¿La verdadera felicidad cuesta dinero?

Vivimos en una sociedad en la que todo va muy deprisa, en la que el tiempo se mide a golpe de click, y en la que la palabra se convierte en un tweet o en un retweet. En lo que lo aparente, a veces le damos más importancia, que al fondo.

Una sociedad que nos impulsa a correr, a no pensar demasiado. Y en la que la cultura del yo predomina demasiado. Y en la que lo material es lo que nos define. Lo que tenemos es lo que somos. Un momento, tengo que mirar el móvil, me acaba de vibrar. Ya termino, envío este whatsapp, y ya te escucho. A veces, creemos erróneamente que tenemos familias perfectas, parejas perfectas, y que nosotros mismos somos perfectos. Que ser feliz es vivir algo emocionante, excitante, por eso compramos experiencias rápidas, intensas. Tener y enseñar al mundo, eso es lo que nos llena, y no nos percatamos que nosotros mismos somos parte del problema.

Paremos.. pensemos.. tomemos aire… pero, ¿cuánto vale la felicidad?

La vida que pensamos que es perfecta, igual no lo es tanto, ¿o sí? Cerremos los ojos por un instante y visualicemos todo lo que tenemos. Y pensemos qué cosas podríamos hacer desaparecer y no significarían nada. ¿Son muchas verdad?

Algunas tribús necesitan 8 horas a la semana para tener lo necesario para vivir. Una pareja occidental necesita 8 horas al día para conseguir lo necesario para vivir.

Menuda paradoja, ¿verdad?

Hay cosas que hacemos a diario:

Comprar un móvil nuevo, cuando el viejo aún funciona.

Comprar comida muy empaquetada.

Comprar ropa, que no necesitamos, pero así vamos a la moda.

Comprar por comprar, aparatos que usaremos un par de veces.

Y esto, que parece insignificante multiplicado por millones de personas que vivimos en los países enriquecidos, es devastador para el planeta, e incluso para nuestra propia supervivencia como especie. Consumimos el planeta, y no nos damos cuenta.

Si verdaderamente en las etiquetas de los productos que adquirimos pusiera realmente la otra cara: la carga de CO2, lo que se paga al que los fabrica, etc. Puede ser que esa camiseta, pantalón o camisa nueva que vamos a estrenar la haya fabricado un niño o una niña en “fábricas del sudor”.

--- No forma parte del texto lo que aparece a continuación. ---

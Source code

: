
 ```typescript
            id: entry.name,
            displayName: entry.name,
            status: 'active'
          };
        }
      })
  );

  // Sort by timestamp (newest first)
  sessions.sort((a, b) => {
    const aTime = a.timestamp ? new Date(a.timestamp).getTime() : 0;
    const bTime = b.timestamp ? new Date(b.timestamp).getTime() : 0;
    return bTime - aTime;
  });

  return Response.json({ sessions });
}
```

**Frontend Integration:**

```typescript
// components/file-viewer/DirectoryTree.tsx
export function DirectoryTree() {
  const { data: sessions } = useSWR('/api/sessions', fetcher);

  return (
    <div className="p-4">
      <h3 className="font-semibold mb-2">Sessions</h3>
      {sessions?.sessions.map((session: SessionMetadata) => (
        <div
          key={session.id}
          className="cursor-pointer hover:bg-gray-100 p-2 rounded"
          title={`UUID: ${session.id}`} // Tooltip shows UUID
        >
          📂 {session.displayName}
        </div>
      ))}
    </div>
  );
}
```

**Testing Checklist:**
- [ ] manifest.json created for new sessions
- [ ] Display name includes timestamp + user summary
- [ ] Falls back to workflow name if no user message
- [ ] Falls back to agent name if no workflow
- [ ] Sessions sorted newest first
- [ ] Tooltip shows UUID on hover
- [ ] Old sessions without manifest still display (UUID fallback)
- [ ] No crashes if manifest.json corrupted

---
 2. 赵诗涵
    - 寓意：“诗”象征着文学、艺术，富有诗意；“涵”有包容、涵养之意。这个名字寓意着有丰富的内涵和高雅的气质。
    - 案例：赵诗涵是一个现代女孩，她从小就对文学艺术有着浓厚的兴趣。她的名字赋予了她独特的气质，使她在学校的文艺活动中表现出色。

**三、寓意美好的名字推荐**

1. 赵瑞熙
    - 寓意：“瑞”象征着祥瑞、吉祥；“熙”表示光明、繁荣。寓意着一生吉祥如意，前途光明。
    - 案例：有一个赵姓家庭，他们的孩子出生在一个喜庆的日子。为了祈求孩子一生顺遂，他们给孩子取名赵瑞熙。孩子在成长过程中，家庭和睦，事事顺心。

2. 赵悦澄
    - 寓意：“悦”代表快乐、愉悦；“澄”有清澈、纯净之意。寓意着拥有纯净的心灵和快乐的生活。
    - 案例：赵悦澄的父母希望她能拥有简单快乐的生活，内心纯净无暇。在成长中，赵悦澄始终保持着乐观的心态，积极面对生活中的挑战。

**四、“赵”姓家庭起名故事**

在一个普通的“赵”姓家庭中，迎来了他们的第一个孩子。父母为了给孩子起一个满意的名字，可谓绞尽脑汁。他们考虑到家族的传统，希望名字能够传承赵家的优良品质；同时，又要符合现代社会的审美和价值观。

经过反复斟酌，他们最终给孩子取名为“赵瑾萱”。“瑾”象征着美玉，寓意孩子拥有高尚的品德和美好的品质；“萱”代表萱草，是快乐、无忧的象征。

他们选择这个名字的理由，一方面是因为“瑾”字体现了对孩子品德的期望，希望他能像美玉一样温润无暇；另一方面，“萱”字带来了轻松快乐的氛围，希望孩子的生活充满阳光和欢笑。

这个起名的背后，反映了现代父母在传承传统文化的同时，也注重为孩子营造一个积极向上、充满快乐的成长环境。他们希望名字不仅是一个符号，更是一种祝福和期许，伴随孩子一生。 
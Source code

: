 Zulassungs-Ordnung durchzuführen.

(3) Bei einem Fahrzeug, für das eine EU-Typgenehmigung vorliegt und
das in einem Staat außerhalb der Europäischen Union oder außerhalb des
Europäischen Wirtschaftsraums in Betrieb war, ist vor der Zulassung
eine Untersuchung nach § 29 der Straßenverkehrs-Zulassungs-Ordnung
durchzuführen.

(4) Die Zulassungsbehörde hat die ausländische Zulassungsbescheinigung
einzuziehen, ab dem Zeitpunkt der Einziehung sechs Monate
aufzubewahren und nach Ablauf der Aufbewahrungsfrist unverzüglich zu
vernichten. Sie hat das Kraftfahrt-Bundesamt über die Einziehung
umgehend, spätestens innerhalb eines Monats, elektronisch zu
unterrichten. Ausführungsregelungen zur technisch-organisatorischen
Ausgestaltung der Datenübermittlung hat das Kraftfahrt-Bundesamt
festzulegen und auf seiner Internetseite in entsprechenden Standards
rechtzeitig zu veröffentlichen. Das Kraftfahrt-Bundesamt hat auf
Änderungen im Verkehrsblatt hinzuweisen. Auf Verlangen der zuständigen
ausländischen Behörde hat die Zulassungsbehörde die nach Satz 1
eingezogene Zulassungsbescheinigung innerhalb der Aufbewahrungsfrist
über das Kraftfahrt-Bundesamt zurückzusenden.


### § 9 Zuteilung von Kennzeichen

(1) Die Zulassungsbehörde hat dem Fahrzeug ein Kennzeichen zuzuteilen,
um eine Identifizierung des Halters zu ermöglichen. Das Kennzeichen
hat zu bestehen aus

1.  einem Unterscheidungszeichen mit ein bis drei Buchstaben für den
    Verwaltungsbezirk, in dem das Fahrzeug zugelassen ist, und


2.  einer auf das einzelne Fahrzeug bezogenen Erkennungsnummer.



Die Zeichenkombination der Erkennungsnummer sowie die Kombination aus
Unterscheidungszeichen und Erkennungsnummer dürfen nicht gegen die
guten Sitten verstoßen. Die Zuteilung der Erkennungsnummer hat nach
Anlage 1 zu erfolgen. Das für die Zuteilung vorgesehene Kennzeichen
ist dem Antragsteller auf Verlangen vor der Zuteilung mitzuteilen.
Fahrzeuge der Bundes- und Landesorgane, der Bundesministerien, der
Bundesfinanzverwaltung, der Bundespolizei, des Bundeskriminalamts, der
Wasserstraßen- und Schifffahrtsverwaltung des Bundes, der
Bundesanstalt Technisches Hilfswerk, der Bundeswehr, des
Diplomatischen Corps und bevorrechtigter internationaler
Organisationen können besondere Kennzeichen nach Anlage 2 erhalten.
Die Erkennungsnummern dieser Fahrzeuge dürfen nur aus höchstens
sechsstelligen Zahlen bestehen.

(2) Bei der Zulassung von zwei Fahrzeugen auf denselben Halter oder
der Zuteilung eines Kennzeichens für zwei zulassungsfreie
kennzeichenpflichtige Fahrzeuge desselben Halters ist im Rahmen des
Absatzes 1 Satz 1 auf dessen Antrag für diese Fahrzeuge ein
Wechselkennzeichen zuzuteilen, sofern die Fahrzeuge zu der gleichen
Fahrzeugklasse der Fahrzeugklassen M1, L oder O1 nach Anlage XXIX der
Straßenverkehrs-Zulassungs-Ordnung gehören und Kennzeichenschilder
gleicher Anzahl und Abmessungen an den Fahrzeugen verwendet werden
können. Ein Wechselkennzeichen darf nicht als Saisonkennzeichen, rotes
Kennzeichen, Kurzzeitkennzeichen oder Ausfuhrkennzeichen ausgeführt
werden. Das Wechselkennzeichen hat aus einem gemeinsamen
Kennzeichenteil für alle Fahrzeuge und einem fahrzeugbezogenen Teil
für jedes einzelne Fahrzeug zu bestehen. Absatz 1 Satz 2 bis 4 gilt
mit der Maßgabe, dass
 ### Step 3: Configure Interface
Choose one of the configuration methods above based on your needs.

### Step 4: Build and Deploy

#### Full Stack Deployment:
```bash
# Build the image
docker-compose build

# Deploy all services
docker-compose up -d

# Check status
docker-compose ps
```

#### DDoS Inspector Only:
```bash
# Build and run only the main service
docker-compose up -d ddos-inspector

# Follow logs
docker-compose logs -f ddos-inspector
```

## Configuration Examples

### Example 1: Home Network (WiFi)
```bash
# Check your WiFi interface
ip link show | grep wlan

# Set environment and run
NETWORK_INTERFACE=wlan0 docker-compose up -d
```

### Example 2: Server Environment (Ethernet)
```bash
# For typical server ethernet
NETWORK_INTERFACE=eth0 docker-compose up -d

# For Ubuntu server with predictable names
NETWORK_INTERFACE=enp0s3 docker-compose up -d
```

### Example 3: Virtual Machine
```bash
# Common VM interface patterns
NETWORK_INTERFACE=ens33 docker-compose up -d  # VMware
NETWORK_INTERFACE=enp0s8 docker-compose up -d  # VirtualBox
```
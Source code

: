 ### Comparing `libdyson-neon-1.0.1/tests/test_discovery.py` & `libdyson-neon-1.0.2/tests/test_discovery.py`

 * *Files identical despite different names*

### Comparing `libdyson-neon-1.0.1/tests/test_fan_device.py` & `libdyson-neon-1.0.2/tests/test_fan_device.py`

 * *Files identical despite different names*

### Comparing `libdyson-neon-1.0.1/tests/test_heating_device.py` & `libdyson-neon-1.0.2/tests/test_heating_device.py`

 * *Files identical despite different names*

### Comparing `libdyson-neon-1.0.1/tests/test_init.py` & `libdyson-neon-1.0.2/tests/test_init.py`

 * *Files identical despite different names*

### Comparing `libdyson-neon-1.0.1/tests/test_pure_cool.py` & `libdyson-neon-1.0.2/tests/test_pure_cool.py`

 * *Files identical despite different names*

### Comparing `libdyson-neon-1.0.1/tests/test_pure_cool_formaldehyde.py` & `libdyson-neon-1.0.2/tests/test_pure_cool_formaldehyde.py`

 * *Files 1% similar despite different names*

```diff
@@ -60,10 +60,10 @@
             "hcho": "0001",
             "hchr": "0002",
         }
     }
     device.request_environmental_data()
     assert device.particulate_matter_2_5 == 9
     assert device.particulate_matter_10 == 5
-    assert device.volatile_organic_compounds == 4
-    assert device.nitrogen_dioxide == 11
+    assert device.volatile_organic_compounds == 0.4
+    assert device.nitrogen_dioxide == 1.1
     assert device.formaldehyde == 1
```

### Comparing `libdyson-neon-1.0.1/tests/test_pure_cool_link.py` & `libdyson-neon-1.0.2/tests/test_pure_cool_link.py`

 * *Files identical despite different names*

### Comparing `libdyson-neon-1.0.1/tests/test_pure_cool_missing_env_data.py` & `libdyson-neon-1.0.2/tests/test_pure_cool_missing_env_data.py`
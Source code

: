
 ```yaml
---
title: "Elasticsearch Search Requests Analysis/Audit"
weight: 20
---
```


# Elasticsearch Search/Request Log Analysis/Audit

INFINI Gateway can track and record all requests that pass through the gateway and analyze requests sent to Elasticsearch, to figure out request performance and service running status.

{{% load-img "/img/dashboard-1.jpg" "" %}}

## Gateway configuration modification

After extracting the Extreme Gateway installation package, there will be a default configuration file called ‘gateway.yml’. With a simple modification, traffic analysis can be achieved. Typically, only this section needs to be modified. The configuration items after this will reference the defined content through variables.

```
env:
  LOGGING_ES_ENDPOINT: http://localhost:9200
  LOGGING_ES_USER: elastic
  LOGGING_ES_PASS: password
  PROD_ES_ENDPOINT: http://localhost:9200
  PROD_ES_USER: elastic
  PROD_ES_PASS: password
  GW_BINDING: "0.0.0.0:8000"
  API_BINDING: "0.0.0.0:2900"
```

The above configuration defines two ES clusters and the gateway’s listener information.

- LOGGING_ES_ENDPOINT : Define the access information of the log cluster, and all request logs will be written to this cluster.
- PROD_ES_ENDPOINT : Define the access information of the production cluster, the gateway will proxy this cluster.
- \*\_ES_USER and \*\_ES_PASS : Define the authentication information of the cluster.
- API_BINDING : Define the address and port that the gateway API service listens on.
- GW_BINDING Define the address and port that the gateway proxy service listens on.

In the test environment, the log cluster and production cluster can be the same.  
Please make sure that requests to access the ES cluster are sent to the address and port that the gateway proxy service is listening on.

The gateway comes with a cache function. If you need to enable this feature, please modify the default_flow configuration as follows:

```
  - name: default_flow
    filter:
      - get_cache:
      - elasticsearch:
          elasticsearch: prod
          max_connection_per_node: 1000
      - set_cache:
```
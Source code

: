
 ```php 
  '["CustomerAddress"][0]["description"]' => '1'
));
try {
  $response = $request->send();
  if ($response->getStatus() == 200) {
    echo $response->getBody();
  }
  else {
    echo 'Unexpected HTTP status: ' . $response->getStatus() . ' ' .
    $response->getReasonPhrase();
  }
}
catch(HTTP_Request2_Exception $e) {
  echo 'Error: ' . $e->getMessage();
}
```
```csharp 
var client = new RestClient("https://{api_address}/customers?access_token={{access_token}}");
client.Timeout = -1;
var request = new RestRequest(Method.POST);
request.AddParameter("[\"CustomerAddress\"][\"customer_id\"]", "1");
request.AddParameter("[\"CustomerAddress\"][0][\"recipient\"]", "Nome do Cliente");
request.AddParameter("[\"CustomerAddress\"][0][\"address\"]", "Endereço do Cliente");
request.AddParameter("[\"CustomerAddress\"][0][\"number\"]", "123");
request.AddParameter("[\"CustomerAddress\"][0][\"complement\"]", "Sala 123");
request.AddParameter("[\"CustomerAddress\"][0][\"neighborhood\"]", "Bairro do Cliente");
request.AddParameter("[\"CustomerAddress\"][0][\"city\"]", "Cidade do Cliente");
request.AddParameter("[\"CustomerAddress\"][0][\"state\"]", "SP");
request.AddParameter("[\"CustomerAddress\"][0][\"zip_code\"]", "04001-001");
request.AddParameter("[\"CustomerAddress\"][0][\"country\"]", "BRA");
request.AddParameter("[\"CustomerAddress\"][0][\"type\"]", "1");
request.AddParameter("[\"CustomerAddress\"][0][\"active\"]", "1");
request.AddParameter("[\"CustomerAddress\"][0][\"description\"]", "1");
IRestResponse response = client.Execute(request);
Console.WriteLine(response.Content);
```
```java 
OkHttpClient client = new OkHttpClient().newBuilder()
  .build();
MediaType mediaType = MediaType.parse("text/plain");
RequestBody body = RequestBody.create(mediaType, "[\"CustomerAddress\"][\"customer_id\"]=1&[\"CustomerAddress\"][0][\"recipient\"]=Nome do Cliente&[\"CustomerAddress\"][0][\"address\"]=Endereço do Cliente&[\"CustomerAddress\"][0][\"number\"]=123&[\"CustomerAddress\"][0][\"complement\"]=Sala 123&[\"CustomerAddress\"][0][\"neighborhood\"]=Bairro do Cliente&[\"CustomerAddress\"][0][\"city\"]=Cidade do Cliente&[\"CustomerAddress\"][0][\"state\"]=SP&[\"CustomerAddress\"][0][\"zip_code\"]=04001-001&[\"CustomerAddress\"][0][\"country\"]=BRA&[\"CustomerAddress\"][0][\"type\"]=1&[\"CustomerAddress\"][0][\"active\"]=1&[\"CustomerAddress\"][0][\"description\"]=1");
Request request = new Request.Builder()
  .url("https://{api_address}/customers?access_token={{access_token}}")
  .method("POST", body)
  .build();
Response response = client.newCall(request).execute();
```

Todo está en nuestro cerebro. Y los que se dedican a vender, lo saben. Trabajan con nuestras emociones, y activan nuestros “sensores” para que compremos sin pensar. Pero, podemos optar por alternativas: slow food, kilómetro cero, mercados de proximidad, viajes solidarios, reciclaje, aprovechamiento de los recursos, comercio justo, comida orgánica, etc.

Debemos vivir de otra manera, sino lo hacemos por nosotros mismos, el planeta lo hará.

Hay que reivindicar lo sencillo, lo cercano… porque para vivir no hace falta mucho.

El truco está en saber apreciar lo bueno de la vida.